Celebré muchos Días de la Madre. Mamá adoraba este día aunque, por supuesto, en alarde de poca originalidad, empezaba a pedir un mes antes, "que no celebráramos nada" y "no se nos ocurriera regalarle algo". Esto último lo decía seguramente para evitarnos creatividades desoladoras: Mamá tenía maneras muy particulares de dejarnos saber con claridad meridiana lo que se le antojaba recibir; nunca voy a olvidar, por ejemplo, la forma en que nos convenció para que la obsequiáramos con su primer teléfono celular. Mamá era una fanática obsesiva del teléfono, usaba indiscriminadamente, y por muchísimas “urgentes” razones, el de casa o el de cualquier lugar al que llegara aunque fuera de visita; para Celinita, pedir un teléfono prestado era su comportamiento natural, al extremo que sus amigas más cercanas, al recibirla, lo primero que hacían era señalarle el sitio donde estaba el aparato. Mamá que hablaba sin parar, necesitaba del teléfono como del aire; por lo tanto, el advenimiento de los teléfonos celulares fue simple y llanamente lo mejor que le pudo pasar, solo que se tardó un poquito en anotarse a la moda; hasta que, superado su temor a la tecnología, nos volvió literalmente locos a punta de comentarios directamente dirigidos a enterarnos que, ese Día de la Madre, ningún otro regalo sería bien visto. En realidad, mamá siempre aceptó de buena gana los regalos que le dábamos (nunca se nos ocurrió darle una licuadora, o nos hubiera metido dentro) pero, creo que se debía a que siempre le regalábamos cosas para ella, no electrodomésticos ni artefactos para la cocina ya que, sencillamente, mi mamá nunca en su vida cocinó ni siquiera un tetero. Yo no guardo en mi memoria el recuerdo de un arroz con pollo hecho por mamá pues ella nunca pisó la cocina. Cuando digo nunca, quiero decir jamás. Hoy, por cierto, lo agradezco muchísimo, si a todas las memorias que me dejó, tendría que sumarle la nostalgia de ciertos platos preparados por ella, creo que no hubiera podido soportarlo. Si, el Día de la Madre, al lado de mi madre, era una historia escrita en mayúsculas que, no pocas veces, nos llevó (a sus hijos) al borde de la exasperación y fue hermoso y divertido y especialísimo, porque ella lo hacía así.

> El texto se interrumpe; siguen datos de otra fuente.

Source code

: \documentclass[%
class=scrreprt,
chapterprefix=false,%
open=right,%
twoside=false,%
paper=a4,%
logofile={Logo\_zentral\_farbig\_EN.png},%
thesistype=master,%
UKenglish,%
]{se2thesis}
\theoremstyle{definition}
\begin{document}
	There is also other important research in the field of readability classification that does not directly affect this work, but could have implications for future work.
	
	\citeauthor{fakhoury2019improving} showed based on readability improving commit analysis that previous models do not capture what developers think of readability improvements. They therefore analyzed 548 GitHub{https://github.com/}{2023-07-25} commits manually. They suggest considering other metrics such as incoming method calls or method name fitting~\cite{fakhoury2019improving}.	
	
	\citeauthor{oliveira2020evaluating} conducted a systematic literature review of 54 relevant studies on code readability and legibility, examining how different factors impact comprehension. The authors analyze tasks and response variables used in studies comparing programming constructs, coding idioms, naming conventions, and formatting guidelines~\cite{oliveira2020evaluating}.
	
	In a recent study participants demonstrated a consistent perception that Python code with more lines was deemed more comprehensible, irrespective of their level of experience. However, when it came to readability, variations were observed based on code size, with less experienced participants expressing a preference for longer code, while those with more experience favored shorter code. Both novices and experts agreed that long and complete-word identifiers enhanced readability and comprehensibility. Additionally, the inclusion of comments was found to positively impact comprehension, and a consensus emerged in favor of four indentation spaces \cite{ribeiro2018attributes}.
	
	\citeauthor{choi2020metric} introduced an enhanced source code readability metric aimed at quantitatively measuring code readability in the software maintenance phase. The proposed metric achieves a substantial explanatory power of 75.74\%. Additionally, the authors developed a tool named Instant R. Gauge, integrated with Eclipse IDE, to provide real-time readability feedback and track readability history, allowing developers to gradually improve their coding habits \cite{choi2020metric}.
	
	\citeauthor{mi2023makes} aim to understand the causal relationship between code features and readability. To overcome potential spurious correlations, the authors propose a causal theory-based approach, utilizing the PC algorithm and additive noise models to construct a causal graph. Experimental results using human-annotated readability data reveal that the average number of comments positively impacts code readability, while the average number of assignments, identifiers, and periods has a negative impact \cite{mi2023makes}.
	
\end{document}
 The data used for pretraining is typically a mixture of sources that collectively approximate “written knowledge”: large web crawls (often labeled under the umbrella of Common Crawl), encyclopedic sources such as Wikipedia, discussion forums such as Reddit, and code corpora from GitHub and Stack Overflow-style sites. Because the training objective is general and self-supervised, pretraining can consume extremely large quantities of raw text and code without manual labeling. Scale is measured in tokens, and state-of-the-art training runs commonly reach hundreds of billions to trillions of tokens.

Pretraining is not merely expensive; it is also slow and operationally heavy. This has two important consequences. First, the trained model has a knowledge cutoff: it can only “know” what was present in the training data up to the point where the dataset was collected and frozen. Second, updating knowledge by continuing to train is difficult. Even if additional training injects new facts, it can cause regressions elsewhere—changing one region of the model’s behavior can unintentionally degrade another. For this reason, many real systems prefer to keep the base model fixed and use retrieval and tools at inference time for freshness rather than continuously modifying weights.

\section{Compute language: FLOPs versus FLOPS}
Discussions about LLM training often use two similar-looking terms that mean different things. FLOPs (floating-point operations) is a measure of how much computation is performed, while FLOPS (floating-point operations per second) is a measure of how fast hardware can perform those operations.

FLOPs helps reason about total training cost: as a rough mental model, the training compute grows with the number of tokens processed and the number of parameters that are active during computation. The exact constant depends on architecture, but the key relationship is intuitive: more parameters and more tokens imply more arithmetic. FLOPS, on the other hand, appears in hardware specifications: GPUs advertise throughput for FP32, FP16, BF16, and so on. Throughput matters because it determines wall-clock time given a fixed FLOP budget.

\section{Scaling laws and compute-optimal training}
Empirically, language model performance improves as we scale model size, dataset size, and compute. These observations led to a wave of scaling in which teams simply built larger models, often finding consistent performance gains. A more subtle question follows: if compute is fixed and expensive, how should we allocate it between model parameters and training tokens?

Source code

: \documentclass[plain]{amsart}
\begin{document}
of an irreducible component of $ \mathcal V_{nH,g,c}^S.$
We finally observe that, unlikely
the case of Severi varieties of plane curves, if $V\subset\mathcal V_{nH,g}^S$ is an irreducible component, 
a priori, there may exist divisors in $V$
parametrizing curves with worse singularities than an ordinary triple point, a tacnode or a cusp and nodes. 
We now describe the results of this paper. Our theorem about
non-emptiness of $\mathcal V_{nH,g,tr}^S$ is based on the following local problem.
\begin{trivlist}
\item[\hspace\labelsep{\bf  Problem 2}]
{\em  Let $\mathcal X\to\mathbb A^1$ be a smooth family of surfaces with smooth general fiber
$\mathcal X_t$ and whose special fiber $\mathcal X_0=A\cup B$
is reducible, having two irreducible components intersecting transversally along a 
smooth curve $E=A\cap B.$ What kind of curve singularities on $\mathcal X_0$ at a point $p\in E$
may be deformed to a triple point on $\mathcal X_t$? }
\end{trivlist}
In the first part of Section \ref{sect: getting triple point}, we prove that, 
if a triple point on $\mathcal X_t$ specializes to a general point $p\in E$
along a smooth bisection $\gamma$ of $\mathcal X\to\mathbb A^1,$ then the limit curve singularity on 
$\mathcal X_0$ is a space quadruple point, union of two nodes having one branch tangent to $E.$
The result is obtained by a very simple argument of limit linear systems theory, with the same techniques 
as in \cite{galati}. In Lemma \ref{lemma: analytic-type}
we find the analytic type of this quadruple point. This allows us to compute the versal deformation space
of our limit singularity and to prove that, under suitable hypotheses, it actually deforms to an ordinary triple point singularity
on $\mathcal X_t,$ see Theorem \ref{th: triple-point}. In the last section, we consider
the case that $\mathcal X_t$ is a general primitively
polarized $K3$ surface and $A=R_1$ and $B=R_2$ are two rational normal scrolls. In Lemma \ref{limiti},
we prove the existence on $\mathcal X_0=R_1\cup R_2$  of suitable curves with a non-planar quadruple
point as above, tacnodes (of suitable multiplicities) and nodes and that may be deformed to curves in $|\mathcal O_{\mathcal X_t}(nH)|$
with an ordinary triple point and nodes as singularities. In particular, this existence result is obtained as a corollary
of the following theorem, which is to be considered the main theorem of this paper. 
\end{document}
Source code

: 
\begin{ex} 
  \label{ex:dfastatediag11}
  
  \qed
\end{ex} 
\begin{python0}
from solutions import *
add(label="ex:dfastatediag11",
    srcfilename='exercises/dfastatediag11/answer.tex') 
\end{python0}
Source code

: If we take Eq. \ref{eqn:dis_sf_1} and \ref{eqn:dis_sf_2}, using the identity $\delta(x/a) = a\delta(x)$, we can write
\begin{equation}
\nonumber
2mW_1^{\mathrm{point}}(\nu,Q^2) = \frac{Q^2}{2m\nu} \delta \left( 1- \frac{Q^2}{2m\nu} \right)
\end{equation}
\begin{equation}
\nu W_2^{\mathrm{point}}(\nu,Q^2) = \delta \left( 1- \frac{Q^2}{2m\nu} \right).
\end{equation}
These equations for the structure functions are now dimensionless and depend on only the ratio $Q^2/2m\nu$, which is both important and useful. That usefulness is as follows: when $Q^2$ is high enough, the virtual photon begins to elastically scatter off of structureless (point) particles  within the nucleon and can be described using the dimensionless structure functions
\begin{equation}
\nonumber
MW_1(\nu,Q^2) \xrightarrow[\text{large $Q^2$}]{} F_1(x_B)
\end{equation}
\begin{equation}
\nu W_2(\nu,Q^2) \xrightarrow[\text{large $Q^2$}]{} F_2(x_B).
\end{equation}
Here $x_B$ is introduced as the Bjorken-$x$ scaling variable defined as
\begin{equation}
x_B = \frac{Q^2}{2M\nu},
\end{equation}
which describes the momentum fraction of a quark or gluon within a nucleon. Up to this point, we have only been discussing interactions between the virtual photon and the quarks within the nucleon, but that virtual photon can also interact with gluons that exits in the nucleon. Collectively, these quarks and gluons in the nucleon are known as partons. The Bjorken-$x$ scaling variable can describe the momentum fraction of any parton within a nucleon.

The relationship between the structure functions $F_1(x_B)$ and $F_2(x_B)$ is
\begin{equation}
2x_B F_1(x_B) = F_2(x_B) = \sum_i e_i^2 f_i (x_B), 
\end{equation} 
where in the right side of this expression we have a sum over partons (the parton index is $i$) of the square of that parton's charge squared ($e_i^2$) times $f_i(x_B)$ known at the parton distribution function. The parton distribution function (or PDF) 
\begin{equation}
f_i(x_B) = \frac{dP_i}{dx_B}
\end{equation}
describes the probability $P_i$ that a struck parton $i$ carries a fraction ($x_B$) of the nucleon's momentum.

Tal vez por eso, pertenezco a los hijos que darían lo que tienen y lo que no, por volver a amanecer haciendo las payasadas con que solíamos despertarla ese segundo domingo de mayo en el que ella se había despertado muchísimo antes para esperarnos y que incluían todas las cosas cursis relacionadas con el Día de Mamá y que, creo, en el fondo, ella encontraba irresistiblemente enternecedoras; porque, a pesar de que en muchos momentos de nuestra vida, estar a su lado tuvo sus bemoles, Celina era una excelente madre, de acuerdo a todos los arquetipos con que el oficio se ha medido desde siempre. Cierto que era una mujer muy demandante y con unos humores un poco extraños que, según como se vivieran, podían ser una montaña rusa divertida o ensordecedora; pero, en esencia, era una mujer dispuesta a todo por sus hijos. Sobre todo dispuesta a permitir (a veces a regañadientes) que sus hijos caminaran su propio camino y en lo posible, no lo hicieran en solitario. Cuando me fui de Venezuela por primera vez, por ejemplo, nos despedimos al pie de su cama, ella casi dormida y sin ganas de despertar demasiado y yo con el corazón estrujado; sin embargo, nunca me dijo que no me fuera. Sucedió en todas nuestras despedidas pues, a pesar de la distancia, nunca nos alejamos realmente. Mi madre era mi ancla a tierra: hablábamos por lo menos una vez al día y, en esa llamada, yo me enteraba de todos los sucesos de la ciudad que había dejado atrás. Gracias a mi mamá, nunca me fui realmente. Gracias a mi mamá, nunca tuve sensación de desamparo, nunca pasé necesidades y nunca, pero nunca, se quedó sin solución una dificultad práctica de mi vida. Cierto, no cocinó nunca para nosotros, pero hay que ver lo que hizo para que nuestra vida fuera más fácil y entretenida.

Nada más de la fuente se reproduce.